Table Output creating duplicate keys in empty table
I'm trying to copy a table from one database to another using Kettle (3.0.4). The source is DB2 on AS/400 and the target is MySQL (5.x). My source table and my target both have the same primary key constraints and yet I'm getting duplicate key errors in my Table Output step. I suspect the problem is that the source table is being actively modified while the ETL is running. I'm guessing Kettle reads rows in batches from the source table and that when it goes back for a second batch, it finds a row it just copied because it was modified in the meantime. I've been trying to force it to read the whole thing in one batch, but I can't tell if I've been successful. I told it to show progress every 5000 rows and it looks like it's reading and writing every batch, not reading the whole thing and then writing the whole thing.

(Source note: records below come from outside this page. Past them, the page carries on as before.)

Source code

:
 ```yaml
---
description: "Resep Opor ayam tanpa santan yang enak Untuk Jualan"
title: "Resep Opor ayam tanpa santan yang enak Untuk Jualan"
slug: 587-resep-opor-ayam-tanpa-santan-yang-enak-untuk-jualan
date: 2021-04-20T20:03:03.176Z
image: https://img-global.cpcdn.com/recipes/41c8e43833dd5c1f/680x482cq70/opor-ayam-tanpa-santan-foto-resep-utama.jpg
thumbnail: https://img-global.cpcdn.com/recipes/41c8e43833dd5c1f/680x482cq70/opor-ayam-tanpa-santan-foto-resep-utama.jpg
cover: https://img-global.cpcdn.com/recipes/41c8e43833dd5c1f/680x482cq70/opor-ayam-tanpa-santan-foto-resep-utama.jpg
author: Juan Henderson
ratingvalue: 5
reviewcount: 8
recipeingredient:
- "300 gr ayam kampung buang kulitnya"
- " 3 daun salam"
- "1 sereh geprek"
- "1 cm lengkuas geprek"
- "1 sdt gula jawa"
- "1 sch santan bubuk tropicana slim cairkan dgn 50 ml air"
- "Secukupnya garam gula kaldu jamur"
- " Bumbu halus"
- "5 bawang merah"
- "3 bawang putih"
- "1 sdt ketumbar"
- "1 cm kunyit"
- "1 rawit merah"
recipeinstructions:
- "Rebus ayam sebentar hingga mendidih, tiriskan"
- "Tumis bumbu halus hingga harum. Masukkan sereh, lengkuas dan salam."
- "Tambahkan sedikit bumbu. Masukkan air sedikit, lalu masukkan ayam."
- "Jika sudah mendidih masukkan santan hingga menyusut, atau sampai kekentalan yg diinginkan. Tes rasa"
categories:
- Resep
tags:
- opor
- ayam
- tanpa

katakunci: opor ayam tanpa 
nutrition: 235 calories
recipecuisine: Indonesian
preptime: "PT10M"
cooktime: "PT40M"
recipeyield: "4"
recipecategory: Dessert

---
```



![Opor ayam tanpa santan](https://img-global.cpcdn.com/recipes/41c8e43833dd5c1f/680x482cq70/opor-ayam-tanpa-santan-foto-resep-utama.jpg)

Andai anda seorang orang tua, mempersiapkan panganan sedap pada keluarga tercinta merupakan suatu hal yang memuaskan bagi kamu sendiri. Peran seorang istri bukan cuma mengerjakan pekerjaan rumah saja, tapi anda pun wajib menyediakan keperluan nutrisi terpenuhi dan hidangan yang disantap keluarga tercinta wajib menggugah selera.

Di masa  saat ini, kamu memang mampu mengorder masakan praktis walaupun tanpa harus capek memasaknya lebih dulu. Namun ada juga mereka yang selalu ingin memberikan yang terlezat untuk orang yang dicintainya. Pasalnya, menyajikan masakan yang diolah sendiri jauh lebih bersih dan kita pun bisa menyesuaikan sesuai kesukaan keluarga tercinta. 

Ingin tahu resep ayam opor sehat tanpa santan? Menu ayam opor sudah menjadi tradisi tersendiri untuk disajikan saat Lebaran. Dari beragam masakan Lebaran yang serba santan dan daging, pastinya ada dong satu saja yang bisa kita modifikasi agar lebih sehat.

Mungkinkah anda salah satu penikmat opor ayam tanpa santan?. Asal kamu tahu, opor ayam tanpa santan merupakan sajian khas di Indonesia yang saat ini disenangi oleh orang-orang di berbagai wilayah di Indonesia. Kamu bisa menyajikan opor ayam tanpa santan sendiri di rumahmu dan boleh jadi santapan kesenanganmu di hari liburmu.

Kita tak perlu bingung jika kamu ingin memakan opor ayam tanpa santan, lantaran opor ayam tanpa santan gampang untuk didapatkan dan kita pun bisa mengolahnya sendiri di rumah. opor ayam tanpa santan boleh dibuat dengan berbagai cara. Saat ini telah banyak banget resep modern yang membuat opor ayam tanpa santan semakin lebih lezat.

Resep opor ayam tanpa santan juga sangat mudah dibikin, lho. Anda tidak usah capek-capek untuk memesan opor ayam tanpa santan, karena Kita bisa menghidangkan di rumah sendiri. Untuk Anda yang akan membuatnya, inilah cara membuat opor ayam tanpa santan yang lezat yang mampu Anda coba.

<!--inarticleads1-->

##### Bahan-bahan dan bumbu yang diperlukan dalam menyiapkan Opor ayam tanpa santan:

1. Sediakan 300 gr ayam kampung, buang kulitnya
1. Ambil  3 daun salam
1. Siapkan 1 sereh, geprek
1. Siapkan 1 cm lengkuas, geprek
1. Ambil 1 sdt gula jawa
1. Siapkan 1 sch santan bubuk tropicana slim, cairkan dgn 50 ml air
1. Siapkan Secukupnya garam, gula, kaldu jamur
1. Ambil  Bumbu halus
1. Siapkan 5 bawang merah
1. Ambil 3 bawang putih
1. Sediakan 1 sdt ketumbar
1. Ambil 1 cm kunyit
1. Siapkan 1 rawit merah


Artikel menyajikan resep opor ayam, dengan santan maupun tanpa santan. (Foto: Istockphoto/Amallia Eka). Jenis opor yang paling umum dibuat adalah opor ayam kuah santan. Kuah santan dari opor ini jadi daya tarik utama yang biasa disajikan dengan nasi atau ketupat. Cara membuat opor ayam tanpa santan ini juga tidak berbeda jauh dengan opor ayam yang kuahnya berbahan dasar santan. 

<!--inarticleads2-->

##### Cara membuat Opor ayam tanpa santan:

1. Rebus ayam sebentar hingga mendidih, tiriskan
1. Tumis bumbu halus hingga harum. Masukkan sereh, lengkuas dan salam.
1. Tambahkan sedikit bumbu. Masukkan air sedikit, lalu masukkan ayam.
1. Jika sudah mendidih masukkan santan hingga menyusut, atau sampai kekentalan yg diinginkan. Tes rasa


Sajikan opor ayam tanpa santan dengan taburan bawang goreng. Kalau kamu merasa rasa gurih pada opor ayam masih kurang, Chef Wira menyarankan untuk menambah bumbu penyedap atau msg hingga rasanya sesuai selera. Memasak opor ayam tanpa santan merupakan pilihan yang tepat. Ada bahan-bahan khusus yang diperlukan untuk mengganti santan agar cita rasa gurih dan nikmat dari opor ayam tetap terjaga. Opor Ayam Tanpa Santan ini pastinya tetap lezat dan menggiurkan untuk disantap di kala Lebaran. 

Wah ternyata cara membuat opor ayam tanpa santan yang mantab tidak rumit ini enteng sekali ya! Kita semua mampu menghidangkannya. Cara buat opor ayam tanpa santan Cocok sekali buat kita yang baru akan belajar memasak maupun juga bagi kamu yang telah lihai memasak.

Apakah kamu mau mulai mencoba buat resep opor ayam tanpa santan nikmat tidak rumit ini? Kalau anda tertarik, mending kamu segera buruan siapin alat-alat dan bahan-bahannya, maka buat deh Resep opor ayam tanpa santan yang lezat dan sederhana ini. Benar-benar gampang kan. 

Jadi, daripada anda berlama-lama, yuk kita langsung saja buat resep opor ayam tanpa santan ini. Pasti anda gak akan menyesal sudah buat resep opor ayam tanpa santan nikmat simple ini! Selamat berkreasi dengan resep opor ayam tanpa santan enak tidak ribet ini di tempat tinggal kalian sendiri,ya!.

My source query is a very basic select of all the fields from the table. No "WHERE" or "ORDER BY" clause. The target table is always empty because I create it as part of the transformation. (I'm replicating data by copying it into a temp table created like the actual target and then renaming that temp table when I'm done).
It doesn't seem like I should have to use Insert/Update on an empty table, but I may end up trying that. Just now, I tried telling it to ignore insert errors, but I had to hand edit the .ktr to get it to do that because I couldn't figure out how to get Spoon to un-grey the checkbox (or the Use Batch one), even with Commit = 0. I'm letting it run for a while to see if that helps, but we're on a tight deadline, so any other ideas would be appreciated.
It appears that my problem was caused by a source table that would periodically have duplicate keys in it based on a bug in the process that was updating it. You can disregard my question.